-------- RECORDS FOR THE TASK
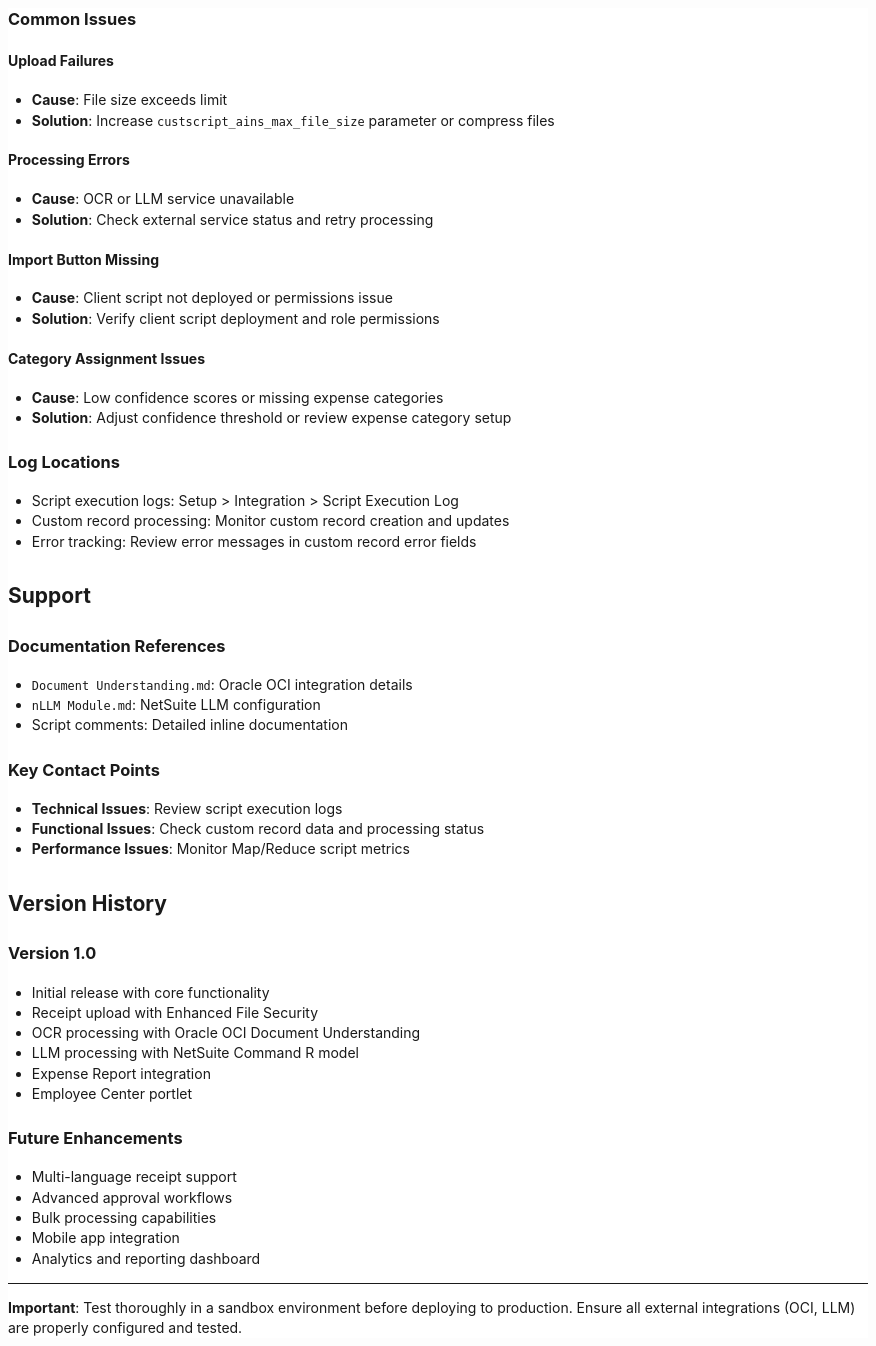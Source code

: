 ### Common Issues

#### Upload Failures
- **Cause**: File size exceeds limit
- **Solution**: Increase `custscript_ains_max_file_size` parameter or compress files

#### Processing Errors
- **Cause**: OCR or LLM service unavailable
- **Solution**: Check external service status and retry processing

#### Import Button Missing
- **Cause**: Client script not deployed or permissions issue
- **Solution**: Verify client script deployment and role permissions

#### Category Assignment Issues
- **Cause**: Low confidence scores or missing expense categories
- **Solution**: Adjust confidence threshold or review expense category setup

### Log Locations
- Script execution logs: Setup > Integration > Script Execution Log
- Custom record processing: Monitor custom record creation and updates
- Error tracking: Review error messages in custom record error fields

## Support

### Documentation References
- `Document Understanding.md`: Oracle OCI integration details
- `nLLM Module.md`: NetSuite LLM configuration
- Script comments: Detailed inline documentation

### Key Contact Points
- **Technical Issues**: Review script execution logs
- **Functional Issues**: Check custom record data and processing status
- **Performance Issues**: Monitor Map/Reduce script metrics

## Version History

### Version 1.0
- Initial release with core functionality
- Receipt upload with Enhanced File Security
- OCR processing with Oracle OCI Document Understanding
- LLM processing with NetSuite Command R model
- Expense Report integration
- Employee Center portlet

### Future Enhancements
- Multi-language receipt support
- Advanced approval workflows
- Bulk processing capabilities
- Mobile app integration
- Analytics and reporting dashboard

---

**Important**: Test thoroughly in a sandbox environment before deploying to production. Ensure all external integrations (OCI, LLM) are properly configured and tested.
----------------
## TASK REQUIREMENTS
Return the entries exactly as given. Do not include pictures.

## ANSWER BOX
Source code

: ### Common Issues

#### Upload Failures
- **Cause**: File size exceeds limit
- **Solution**: Increase `custscript_ains_max_file_size` parameter or compress files

#### Processing Errors
- **Cause**: OCR or LLM service unavailable
- **Solution**: Check external service status and retry processing

#### Import Button Missing
- **Cause**: Client script not deployed or permissions issue
- **Solution**: Verify client script deployment and role permissions

#### Category Assignment Issues
- **Cause**: Low confidence scores or missing expense categories
- **Solution**: Adjust confidence threshold or review expense category setup

### Log Locations
- Script execution logs: Setup > Integration > Script Execution Log
- Custom record processing: Monitor custom record creation and updates
- Error tracking: Review error messages in custom record error fields

## Support

### Documentation References
- `Document Understanding.md`: Oracle OCI integration details
- `nLLM Module.md`: NetSuite LLM configuration
- Script comments: Detailed inline documentation

### Key Contact Points
- **Technical Issues**: Review script execution logs
- **Functional Issues**: Check custom record data and processing status
- **Performance Issues**: Monitor Map/Reduce script metrics

## Version History

### Version 1.0
- Initial release with core functionality
- Receipt upload with Enhanced File Security
- OCR processing with Oracle OCI Document Understanding
- LLM processing with NetSuite Command R model
- Expense Report integration
- Employee Center portlet

### Future Enhancements
- Multi-language receipt support
- Advanced approval workflows
- Bulk processing capabilities
- Mobile app integration
- Analytics and reporting dashboard

---

**Important**: Test thoroughly in a sandbox environment before deploying to production. Ensure all external integrations (OCI, LLM) are properly configured and tested.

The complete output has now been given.